» Exercise directions
Every record below, from the first line to the last, is to be set down again exactly.

(Given data begins)

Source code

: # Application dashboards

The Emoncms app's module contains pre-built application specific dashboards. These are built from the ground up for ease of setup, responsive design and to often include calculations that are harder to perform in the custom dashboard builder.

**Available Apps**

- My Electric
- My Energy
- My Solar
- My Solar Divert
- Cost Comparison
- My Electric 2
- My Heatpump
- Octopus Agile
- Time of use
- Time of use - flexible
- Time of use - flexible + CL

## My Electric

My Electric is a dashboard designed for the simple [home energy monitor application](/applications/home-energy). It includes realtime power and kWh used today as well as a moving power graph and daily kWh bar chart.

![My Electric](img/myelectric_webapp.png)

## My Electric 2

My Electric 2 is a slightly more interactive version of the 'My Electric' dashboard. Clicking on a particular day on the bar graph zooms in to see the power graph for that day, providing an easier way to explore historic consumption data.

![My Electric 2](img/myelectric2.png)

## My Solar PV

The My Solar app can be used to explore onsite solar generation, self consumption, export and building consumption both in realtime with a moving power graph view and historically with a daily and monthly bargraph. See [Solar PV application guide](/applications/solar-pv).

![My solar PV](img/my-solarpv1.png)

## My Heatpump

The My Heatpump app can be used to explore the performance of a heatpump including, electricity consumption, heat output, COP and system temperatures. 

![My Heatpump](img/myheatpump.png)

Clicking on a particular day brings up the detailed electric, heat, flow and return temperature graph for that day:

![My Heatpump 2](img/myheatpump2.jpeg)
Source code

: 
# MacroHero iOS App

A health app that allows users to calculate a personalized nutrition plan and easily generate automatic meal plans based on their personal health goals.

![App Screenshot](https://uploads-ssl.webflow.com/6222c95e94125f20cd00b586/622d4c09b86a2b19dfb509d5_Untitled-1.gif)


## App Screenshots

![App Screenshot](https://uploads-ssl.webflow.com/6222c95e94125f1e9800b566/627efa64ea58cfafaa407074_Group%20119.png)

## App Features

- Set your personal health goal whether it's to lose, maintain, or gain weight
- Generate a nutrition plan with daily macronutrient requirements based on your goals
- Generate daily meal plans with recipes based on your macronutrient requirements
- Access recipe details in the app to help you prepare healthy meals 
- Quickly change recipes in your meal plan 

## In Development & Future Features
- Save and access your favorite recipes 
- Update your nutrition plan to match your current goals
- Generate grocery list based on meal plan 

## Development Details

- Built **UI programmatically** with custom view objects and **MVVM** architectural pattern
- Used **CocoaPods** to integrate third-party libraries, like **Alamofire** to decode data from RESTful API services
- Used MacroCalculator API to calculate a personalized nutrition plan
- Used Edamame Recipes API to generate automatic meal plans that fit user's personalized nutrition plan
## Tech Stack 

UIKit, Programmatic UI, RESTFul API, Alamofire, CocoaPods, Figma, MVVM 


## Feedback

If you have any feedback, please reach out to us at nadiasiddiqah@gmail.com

(Given data ends)

» Written solution
Source code

: # Application dashboards

The Emoncms app's module contains pre-built application specific dashboards. These are built from the ground up for ease of setup, responsive design and to often include calculations that are harder to perform in the custom dashboard builder.

**Available Apps**

- My Electric
- My Energy
- My Solar
- My Solar Divert
- Cost Comparison
- My Electric 2
- My Heatpump
- Octopus Agile
- Time of use
- Time of use - flexible
- Time of use - flexible + CL

## My Electric

My Electric is a dashboard designed for the simple [home energy monitor application](/applications/home-energy). It includes realtime power and kWh used today as well as a moving power graph and daily kWh bar chart.

![My Electric](img/myelectric_webapp.png)

## My Electric 2

My Electric 2 is a slightly more interactive version of the 'My Electric' dashboard. Clicking on a particular day on the bar graph zooms in to see the power graph for that day, providing an easier way to explore historic consumption data.

![My Electric 2](img/myelectric2.png)

## My Solar PV

The My Solar app can be used to explore onsite solar generation, self consumption, export and building consumption both in realtime with a moving power graph view and historically with a daily and monthly bargraph. See [Solar PV application guide](/applications/solar-pv).

![My solar PV](img/my-solarpv1.png)

## My Heatpump

The My Heatpump app can be used to explore the performance of a heatpump including, electricity consumption, heat output, COP and system temperatures. 

![My Heatpump](img/myheatpump.png)

Clicking on a particular day brings up the detailed electric, heat, flow and return temperature graph for that day:

![My Heatpump 2](img/myheatpump2.jpeg)
Source code

: 
# MacroHero iOS App

A health app that allows users to calculate a personalized nutrition plan and easily generate automatic meal plans based on their personal health goals.

![App Screenshot](https://uploads-ssl.webflow.com/6222c95e94125f20cd00b586/622d4c09b86a2b19dfb509d5_Untitled-1.gif)


## App Screenshots

![App Screenshot](https://uploads-ssl.webflow.com/6222c95e94125f1e9800b566/627efa64ea58cfafaa407074_Group%20119.png)

## App Features

- Set your personal health goal whether it's to lose, maintain, or gain weight
- Generate a nutrition plan with daily macronutrient requirements based on your goals
- Generate daily meal plans with recipes based on your macronutrient requirements
- Access recipe details in the app to help you prepare healthy meals 
- Quickly change recipes in your meal plan 

## In Development & Future Features
- Save and access your favorite recipes 
- Update your nutrition plan to match your current goals
- Generate grocery list based on meal plan 

## Development Details

- Built **UI programmatically** with custom view objects and **MVVM** architectural pattern
- Used **CocoaPods** to integrate third-party libraries, like **Alamofire** to decode data from RESTful API services
- Used MacroCalculator API to calculate a personalized nutrition plan
- Used Edamame Recipes API to generate automatic meal plans that fit user's personalized nutrition plan
## Tech Stack 

UIKit, Programmatic UI, RESTFul API, Alamofire, CocoaPods, Figma, MVVM 


## Feedback

If you have any feedback, please reach out to us at nadiasiddiqah@gmail.com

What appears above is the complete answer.